現代自労組が、法を破ってまでストに乗り出した理由は何だろうか。それも2019年から4年連続の無ストで賃金または賃金団体協約を妥結した良い記憶を後にしたままである。

第一に、金属労組の圧迫を挙げる人が多い。兄弟団体である起亜(キア)労組は5月31日、民主労総のゼネスト当時、部分ストで参加した。起亜自動車の労使間の賃金団体交渉が今月3日に始まったため、当然争議手続きを経ていない不法ストだった。当時、現代自労組は、ストライキに参加しなかった。自動車業界の関係者は、「5月のゼネストの時、起亜自動車と違って、現代自動車は参加せず、今回は金属労組から現代自動車支部に強い圧迫が入ってきたと理解している」と伝えた。逆に起亜自動車は、今回のゼネストに参加しなかった。
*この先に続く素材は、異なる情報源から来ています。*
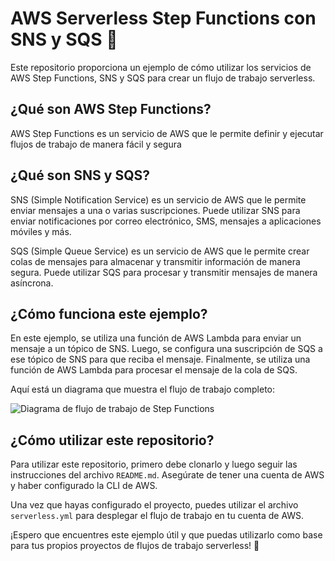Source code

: # AWS Serverless Step Functions con SNS y SQS  🚀

Este repositorio proporciona un ejemplo de cómo utilizar los servicios de AWS Step Functions, SNS y SQS para crear un flujo de trabajo serverless.

## ¿Qué son AWS Step Functions?

AWS Step Functions es un servicio de AWS que le permite definir y ejecutar flujos de trabajo de manera fácil y segura

## ¿Qué son SNS y SQS?

SNS (Simple Notification Service) es un servicio de AWS que le permite enviar mensajes a una o varias suscripciones. Puede utilizar SNS para enviar notificaciones por correo electrónico, SMS, mensajes a aplicaciones móviles y más.

SQS (Simple Queue Service) es un servicio de AWS que le permite crear colas de mensajes para almacenar y transmitir información de manera segura. Puede utilizar SQS para procesar y transmitir mensajes de manera asíncrona.

## ¿Cómo funciona este ejemplo?

En este ejemplo, se utiliza una función de AWS Lambda para enviar un mensaje a un tópico de SNS. Luego, se configura una suscripción de SQS a ese tópico de SNS para que reciba el mensaje. Finalmente, se utiliza una función de AWS Lambda para procesar el mensaje de la cola de SQS.

Aquí está un diagrama que muestra el flujo de trabajo completo:

![Diagrama de flujo de trabajo de Step Functions](https://firebasestorage.googleapis.com/v0/b/pruebaimagen-b71c9.appspot.com/o/stepfunctions_graph.png?alt=media&token=62832d6d-ca20-48ca-ae7a-f6547b5de00f)

## ¿Cómo utilizar este repositorio?

Para utilizar este repositorio, primero debe clonarlo y luego seguir las instrucciones del archivo `README.md`. Asegúrate de tener una cuenta de AWS y haber configurado la CLI de AWS.

Una vez que hayas configurado el proyecto, puedes utilizar el archivo `serverless.yml` para desplegar el flujo de trabajo en tu cuenta de AWS.

¡Espero que encuentres este ejemplo útil y que puedas utilizarlo como base para tus propios proyectos de flujos de trabajo serverless! 💪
結局、金属労組の立場では代表事業場である現代自動車と起亜自動車は、一度は上級団体の意思に参加する様子を整えたのだ。

二つ目は、不法ストをしても法的責任を負わなくて済むためだ。2018年5月には現代自労組が、同年11月には現代自および起亜労組が不法ストを行った。3件とも会社から告訴された。しかし、結果はすべて起訴猶予だった。検察が不法ストに免罪符を与えたことになる。さらに野党は、労働組合および労働関係調整法(労組法)第2・3条の改正案、いわゆる「黄色い封筒法」を推進している。同法は、労組の不法ストにより損害が発生しても、企業は労組員別に損害賠償を請求するよう定めている。ストライキは団体行動だが、個人別に損害額を請求することは現実的に不可能だという指摘が多い。財界から、「損害賠償の請求は、不法ストライキを防ぐ最後の切り札だが、これを無力化させる法だ」と激昂した反応を示す理由だ。

要約すると、現代自動車労組は結局、上級団体の政治ストに付き添おうとしているが、不法だとしても特に責任を問いもしないので、負担なく参加できたということになる。

高麗(コリョ)大法学専門大学院のチャ・ジンア教授は、「民主労総のゼネストということ自体が、時代錯誤的ストライキだ」とし、「現代自動車の経営陣は、政権退陣や福島汚染水反対のために何ができるだろうか」と反問した。韓国外国語大学法学専門大学院のイ・ジョン教授も、「明確に、政治ストは適法なストではない」と一喝した。

民主労総は、尹錫悦(ユン・ソクヨル)政府の労働改革の意志に対抗し、3日から産別労組が順番に循環ストを行っている。皮肉にも、街頭に出て拡声器を持った彼ら自らが、これ以上先送りできない「改革対象」であることを立証している。